La Chronique Agora

La récession n'est pas cyclique, mais structurelle

** Rappelez-vous notre dicton : la force d’une correction est égale et opposée à la tromperie qui l’a précédée. Alors que nous surveillions les absurdes hallucinations, illusions et mensonges des années de Bulle — oh, ces jours heureux — nous avertissions que la correction à venir serait du nanan.

* C’est du nanan.

* "Du nanan", c’est un terme technique utilisé par nous autres les économistes. "Dépression", c’est comme ça que l’appelle l’homme de la rue. "Le pire ralentissement depuis 50 ans", titrait le Financial Times le week-end dernier.

* "Les données révèlent que la récession est pire qu’on le craignait".

* Et elle ne pèse pas encore de tout son poids sur l’économie. Une correction prend du temps… surtout quand la récession n’est pas uniquement cyclique, mais structurelle. Toute la structure de l’économie mondiale est en train d’être remaniée. Le système bancaire est insolvable. Des milliers d’entreprises sont ruinées. Des millions de ménages sont surendettés. Le chômage atteint des dizaines de millions de personnes aux Etats-Unis et pourrait atteindre les 100 millions de par le monde.

* "L’un des ralentissements les plus sévères de ces dernières générations", déclarait Alistair Darling, chancelier du Royaume-Uni.

* Le ralentissement sera difficile pour presque tout le monde, presque partout. Les Français doivent apprendre à vivre avec moins de touristes chez eux et moins de bouteilles de champagne exportées à l’étranger. Les Anglais doivent apprendre à vivre avec moins de revenus des services financiers. Les Chinois — et les Asiatiques en général — doivent trouver quoi faire avec toutes ces télés que les Américains n’achètent plus. Les Arabes se demandent quoi faire de tout leur pétrole.

* Les Américains, pendant ce temps, doivent trouver comment se débrouiller dans un monde où les étrangers ne sont plus aussi gentils. Rappelez-vous ce qui faisait tourner le monde ce dernier quart de siècle. Les gentils étrangers fabriquaient des choses et les expédiaient aux Américains. Les Américains les payaient avec des reconnaissances de dette. Les étrangers étaient si accommodants qu’ils ne demandaient jamais de paiement ; les reconnaissances de dette s’accumulaient dans leurs coffres.

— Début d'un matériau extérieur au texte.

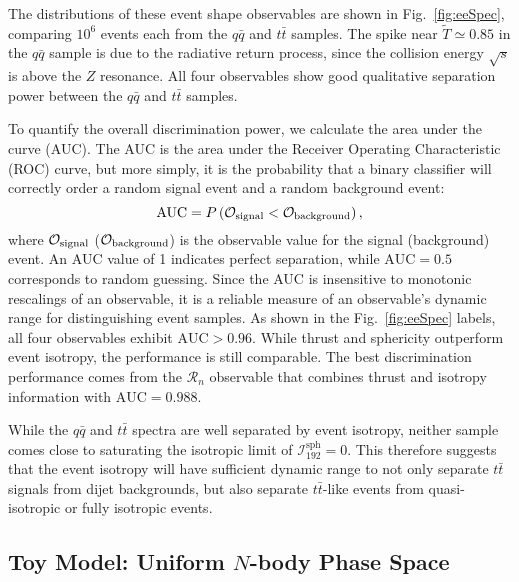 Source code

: \documentclass[letterpaper,11pt]{article}
\newcommand{\iso}[2]{\mathcal{I}^\text{#1}_{#2}}
\newcommand{\remd}{\mathcal{R}_n}
\DeclareRobustCommand{\Fig}[1]{Fig.~\ref{#1}}
\begin{document}
 
The distributions of these event shape observables are shown in \Fig{fig:eeSpec}, comparing $10^6$ events each from the $q\bar{q}$ and $t\bar{t}$ samples.
%
The spike near $\widetilde{T} \simeq 0.85$ in the $q \bar{q}$ sample is due to the radiative return process, since the collision energy $\sqrt{s}$ is above the $Z$ resonance.
%
All four observables show good qualitative separation power between the $q\bar{q}$ and $t\bar{t}$ samples.


To quantify the overall discrimination power, we calculate the area under the curve (AUC).
%
The AUC is the area under the Receiver Operating Characteristic (ROC) curve, but more simply, it is the probability that a binary classifier will correctly order a random signal event and a random background event:
%
\begin{equation}
\text{AUC} = P\left(\mathcal{O}_{\rm signal} < \mathcal{O}_{\rm background} \right),
\end{equation}
%
where $\mathcal{O}_{\rm signal}$ ($\mathcal{O}_{\rm background}$) is the observable value for the signal (background) event.
%
An AUC value of 1 indicates perfect separation, while $\text{AUC} = 0.5$ corresponds to random guessing.
%
Since the AUC is insensitive to monotonic rescalings of an observable, it is a reliable measure of an observable's dynamic range for distinguishing event samples.
%
As shown in the \Fig{fig:eeSpec} labels, all four observables exhibit $\text{AUC} > 0.96$.
%
While thrust and sphericity outperform event isotropy, the performance is still comparable.
%
The best discrimination performance comes from the $\remd$ observable that combines thrust and isotropy information with $\text{AUC} = 0.988$.


While the $q\bar{q}$ and $t\bar{t}$ spectra are well separated by event isotropy, neither sample comes close to saturating the isotropic limit of $\iso{sph}{192} = 0$. 
%
This therefore suggests that the event isotropy will have sufficient dynamic range to not only separate $t\bar{t}$ signals from dijet backgrounds, but also separate $t\bar{t}$-like events from quasi-isotropic or fully isotropic events.


\subsection{Toy Model: Uniform $N$-body Phase Space}
\label{subsec:uniformNbody_ee}
\end{document}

* Tout cela doit prendre fin. Le commerce s’effondre. Désormais, c’est chacun pour soi. Sauve qui peut. Les Américains n’achètent pas. Les Chinois ne vendent pas. Pour l’instant, les étrangers sont encore gentils au sujet des reconnaissances de dettes des Etats-Unis. Ils gardent poliment leurs bons du Trésor américain et n’insistent pas pour qu’on les rembourse. Mais ils ont clairement fait comprendre qu’ils ne cherchent pas exactement à en acquérir plus… pas quand la valeur du nantissement américain chute si sévèrement. Ils ont également fait comprendre que si les Etats-Unis laissent encore chuter la valeur de ces reconnaissances de dettes, ils n’en seront pas très heureux.

* Nous nous demandons si nous ne devrions pas ajouter un corollaire à notre maxime :

* Oui, la force d’une correction est égale et opposée à la tromperie qui l’a précédée. Et les mesures prises pour mettre fin à la correction seront tout aussi absurdes que les idées cinglées qui ont mis l’économie dans le pétrin pour commencer.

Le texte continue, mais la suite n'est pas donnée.